Drago se retourne sur le dos et met un coussin en dessous de ses fesses. Pendant ce temps, Harry s'essuie vaguement sur les draps déjà sales.
— J'ai envie de te voir, explique-t-il.
— Moi aussi, je préfère. Je te l'aurais proposé de toute façon.
En plus de pouvoir le regarder, Harry sait que la position l'aidera à se sentir détendu et qu'il prendra plus de plaisir. Il lui caresse la joue et Drago ferme les yeux de contentement. Avouer à Harry sa virginité anale n'a pas été aisé et Drago a refoulé l'immense honte qu'il ressent. Il est à l'aube de ses quarante ans, a conscience de son désir pour les hommes depuis une quinzaine d'années, a des relations sexuelles avec eux depuis dix ans environ, et pourtant il n'a jamais pu accepter d'être pénétré. Il trouve ça nul, immature et ridicule. Il sait que son blocage est lié aux vieux préceptes dont on l'a nourri depuis sa naissance, préceptes qu'il rejette de toutes ses forces, mais cela ne suffisait pas jusque-là.
Le regard de Harry, chargé d'amour et de désir, le ramène à l'instant présent. Ce dernier semble attendre qu'il soit prêt, tout en caressant sa peau avec langueur. Drago se relève un instant pour embrasser Harry et lui chuchoter qu'il se sent prêt. Le flacon de lubrifiant est débouché de nouveau dans un petit « clac » et le gel froid fait frissonner Drago. Il ne quitte pas Harry des yeux, ce dernier est à genoux entre ses cuisses et passe sa main sur son propre sexe. Drago n'a pas peur, il a hâte de ce qui va suivre.
Quand Harry semble prêt lui aussi, il prend avec délicatesse les mollets de Drago et les pose sur ses épaules, puis se penche un peu. Drago sent son gland juste contre son anus, qui glisse doucement, qui pousse, qui caresse. Il se mord la lèvre et ne peut détourner son regard de son amoureux, si concentré sur ce qu'il fait. Les mains de Harry se posent sur les hanches de Drago et ce dernier les caresse. La position l'empêche pour le moment de le toucher plus et Drago trouve cela frustrant, mais il attend.

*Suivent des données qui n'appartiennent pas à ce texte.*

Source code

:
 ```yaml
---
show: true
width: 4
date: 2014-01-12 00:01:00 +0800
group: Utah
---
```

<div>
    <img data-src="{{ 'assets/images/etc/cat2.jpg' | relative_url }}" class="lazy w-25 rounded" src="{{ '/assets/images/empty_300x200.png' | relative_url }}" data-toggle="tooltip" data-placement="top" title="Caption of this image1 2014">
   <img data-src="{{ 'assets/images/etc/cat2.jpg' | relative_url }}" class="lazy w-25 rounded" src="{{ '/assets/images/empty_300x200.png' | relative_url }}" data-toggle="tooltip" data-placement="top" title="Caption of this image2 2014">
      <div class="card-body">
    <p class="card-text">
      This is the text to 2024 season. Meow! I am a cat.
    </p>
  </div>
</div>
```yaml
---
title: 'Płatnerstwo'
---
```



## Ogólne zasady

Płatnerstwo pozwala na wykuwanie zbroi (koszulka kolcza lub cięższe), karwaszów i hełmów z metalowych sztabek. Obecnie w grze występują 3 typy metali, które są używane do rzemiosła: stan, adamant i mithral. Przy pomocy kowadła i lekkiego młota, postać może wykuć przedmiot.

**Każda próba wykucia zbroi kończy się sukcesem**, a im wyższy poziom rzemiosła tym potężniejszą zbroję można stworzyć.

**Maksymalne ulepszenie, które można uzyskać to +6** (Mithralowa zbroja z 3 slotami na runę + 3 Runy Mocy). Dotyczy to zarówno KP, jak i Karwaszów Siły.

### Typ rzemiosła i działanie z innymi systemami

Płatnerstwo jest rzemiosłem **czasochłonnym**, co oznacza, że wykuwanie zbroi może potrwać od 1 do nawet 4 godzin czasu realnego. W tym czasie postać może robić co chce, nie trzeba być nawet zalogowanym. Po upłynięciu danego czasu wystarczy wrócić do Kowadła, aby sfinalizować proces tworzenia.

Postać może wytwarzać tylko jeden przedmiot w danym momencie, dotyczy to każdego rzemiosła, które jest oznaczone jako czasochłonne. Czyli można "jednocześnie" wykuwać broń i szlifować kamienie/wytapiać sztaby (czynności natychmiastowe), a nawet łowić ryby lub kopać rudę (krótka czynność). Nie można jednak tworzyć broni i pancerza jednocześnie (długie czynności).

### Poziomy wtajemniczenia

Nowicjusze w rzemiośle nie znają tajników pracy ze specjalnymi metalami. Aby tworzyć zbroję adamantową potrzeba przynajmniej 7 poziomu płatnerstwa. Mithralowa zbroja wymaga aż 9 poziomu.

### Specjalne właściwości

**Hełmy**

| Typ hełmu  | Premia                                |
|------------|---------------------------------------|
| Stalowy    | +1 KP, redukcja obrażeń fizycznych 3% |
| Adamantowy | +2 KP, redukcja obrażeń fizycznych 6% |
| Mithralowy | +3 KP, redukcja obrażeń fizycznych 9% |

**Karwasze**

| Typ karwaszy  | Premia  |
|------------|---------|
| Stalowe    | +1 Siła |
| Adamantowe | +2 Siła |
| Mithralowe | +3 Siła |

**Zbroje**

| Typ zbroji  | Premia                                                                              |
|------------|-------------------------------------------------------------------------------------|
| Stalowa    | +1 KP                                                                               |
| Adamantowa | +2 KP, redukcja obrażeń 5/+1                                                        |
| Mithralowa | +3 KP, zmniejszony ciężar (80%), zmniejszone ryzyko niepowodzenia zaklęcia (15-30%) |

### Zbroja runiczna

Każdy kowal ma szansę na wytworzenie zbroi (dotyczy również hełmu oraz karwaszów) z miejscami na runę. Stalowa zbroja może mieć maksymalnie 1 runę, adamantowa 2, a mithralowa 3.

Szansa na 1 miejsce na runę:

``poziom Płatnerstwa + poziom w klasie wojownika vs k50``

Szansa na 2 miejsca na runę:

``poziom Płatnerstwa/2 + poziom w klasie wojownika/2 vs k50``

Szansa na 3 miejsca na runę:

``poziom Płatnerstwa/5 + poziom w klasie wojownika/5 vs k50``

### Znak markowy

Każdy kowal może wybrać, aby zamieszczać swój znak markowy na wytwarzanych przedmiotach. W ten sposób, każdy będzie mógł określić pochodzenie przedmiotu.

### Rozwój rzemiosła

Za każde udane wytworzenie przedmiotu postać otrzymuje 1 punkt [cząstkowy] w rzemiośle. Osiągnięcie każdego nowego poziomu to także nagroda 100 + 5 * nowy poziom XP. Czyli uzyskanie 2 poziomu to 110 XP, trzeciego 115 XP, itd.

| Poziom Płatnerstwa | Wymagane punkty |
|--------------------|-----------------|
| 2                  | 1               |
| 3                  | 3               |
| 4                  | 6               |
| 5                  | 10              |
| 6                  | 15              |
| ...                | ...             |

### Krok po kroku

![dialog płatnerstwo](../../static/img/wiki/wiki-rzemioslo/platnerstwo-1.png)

Drago perçoit toutes les précautions que Harry prend pour ne pas le blesser, son sexe franchit tout juste la barrière de muscles par petites poussées. Drago est en confiance et détendu, il n'y a pas de résistance particulière et il se sent de plus en plus rempli. Il soupire et ferme les yeux de plaisir. Il est bien. Les doigts de Harry ont bien fait leur travail et Drago ne ressent pas la moindre douleur. Il se concentre sur les sensations que ça éveille en lui et il réalise qu'il se sent à sa place, là. Le monde semble prendre sens tout à coup et l'émotion étreint son cœur alors qu'il s'abandonne entièrement à l'homme qu'il aime.
L'immobilité de Harry lui fait rouvrir les paupières et il croise son regard vert émeraude qui le fait tant chavirer.
— Je n'ai pas mal, tu peux bouger.
Un sourire lui répond et Harry entame quelques mouvements doux tout en entourant le sexe de Drago. Des vagues de chaleur déferlent sur Drago à mesure que le rythme augmente. Incapable de maintenir son regard sur son amoureux, il rejette la tête en arrière dans les coussins, ferme les yeux et attrape les draps. Il se sent s'abandonner tout entier à Harry qui fait tout le travail et l'emmène au septième ciel, lentement, inexorablement.
Les vagues de plaisir s'enchaînent les unes après les autres et Drago gémit, de plus en plus fort. Il ne maîtrise plus du tout les sons qui sortent de sa bouche, totalement perdu dans ses sensations, submergé. Les gémissements se transforment en cris quand l'orgasme l'emporte après une montée de la jouissance absolument délicieuse.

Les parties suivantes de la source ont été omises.